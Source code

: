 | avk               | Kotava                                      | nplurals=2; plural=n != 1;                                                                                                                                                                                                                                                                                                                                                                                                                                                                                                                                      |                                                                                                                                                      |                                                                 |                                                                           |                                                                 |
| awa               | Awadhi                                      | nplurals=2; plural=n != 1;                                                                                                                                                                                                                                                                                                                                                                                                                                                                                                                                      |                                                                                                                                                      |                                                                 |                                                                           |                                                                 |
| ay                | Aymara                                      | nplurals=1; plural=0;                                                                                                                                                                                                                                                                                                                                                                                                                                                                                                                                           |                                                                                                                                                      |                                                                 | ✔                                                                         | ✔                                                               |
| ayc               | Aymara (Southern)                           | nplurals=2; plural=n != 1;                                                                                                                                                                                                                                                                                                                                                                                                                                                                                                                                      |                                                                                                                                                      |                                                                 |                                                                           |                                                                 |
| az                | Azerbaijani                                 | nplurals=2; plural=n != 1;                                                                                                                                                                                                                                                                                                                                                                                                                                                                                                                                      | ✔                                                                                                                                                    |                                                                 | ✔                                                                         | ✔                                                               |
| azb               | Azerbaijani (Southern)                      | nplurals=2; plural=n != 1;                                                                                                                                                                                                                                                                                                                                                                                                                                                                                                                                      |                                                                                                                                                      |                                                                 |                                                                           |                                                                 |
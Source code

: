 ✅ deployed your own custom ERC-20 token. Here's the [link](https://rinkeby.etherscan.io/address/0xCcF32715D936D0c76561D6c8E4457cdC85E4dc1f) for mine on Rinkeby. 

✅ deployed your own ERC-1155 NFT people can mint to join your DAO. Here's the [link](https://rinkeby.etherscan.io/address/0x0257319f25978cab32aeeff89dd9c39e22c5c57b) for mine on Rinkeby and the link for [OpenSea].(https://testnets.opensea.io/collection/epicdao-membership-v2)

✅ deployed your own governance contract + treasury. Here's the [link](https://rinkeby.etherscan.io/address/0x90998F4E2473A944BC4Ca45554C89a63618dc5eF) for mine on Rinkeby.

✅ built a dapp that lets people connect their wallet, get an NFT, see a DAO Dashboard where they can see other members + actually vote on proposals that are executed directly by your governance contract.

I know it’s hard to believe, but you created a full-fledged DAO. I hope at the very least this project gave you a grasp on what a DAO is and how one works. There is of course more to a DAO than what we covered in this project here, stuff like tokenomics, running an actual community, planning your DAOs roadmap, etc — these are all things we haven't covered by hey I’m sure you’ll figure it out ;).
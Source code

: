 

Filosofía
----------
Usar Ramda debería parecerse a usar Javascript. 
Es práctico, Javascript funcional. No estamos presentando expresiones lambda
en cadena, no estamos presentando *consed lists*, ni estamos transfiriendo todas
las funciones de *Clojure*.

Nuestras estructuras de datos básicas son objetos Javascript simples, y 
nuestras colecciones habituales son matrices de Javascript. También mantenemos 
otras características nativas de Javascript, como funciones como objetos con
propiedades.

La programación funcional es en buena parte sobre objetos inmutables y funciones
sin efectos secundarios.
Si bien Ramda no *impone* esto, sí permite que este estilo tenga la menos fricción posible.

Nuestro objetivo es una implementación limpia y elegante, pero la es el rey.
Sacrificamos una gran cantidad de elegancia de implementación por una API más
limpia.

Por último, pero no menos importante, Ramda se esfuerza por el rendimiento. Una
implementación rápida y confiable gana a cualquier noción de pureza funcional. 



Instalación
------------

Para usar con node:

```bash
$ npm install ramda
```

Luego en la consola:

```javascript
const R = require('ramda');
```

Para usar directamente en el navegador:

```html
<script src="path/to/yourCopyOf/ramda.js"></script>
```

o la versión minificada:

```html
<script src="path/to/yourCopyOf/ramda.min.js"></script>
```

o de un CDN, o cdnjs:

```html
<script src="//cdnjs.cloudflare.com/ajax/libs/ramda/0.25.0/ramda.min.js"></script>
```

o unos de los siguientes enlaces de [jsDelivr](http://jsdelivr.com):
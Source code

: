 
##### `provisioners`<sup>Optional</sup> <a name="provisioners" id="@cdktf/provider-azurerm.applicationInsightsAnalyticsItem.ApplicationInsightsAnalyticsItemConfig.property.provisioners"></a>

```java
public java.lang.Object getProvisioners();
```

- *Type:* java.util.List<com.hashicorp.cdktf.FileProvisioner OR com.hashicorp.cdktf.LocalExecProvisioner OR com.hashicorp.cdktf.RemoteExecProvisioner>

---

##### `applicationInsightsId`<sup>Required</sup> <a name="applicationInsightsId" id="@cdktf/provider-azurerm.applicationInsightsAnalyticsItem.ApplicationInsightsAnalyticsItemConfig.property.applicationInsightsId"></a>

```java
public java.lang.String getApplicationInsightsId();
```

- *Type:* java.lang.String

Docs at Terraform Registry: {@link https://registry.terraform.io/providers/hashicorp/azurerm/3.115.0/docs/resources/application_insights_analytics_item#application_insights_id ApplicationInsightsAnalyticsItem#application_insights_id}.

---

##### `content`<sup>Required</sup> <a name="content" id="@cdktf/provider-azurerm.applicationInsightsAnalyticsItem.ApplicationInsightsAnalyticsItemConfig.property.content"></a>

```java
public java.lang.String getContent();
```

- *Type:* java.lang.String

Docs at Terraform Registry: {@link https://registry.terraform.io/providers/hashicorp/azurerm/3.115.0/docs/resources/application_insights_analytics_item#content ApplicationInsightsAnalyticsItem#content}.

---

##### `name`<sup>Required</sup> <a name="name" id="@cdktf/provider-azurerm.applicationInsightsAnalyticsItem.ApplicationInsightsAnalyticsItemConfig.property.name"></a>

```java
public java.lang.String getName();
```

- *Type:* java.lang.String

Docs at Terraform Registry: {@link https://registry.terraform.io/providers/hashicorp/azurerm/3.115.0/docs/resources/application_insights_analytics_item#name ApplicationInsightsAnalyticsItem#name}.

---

Your instructions => Each line of the listing that includes the word "pero" should be copied out.

Reply =>
Nuestro objetivo es una implementación limpia y elegante, pero la es el rey.
Por último, pero no menos importante, Ramda se esfuerza por el rendimiento. Una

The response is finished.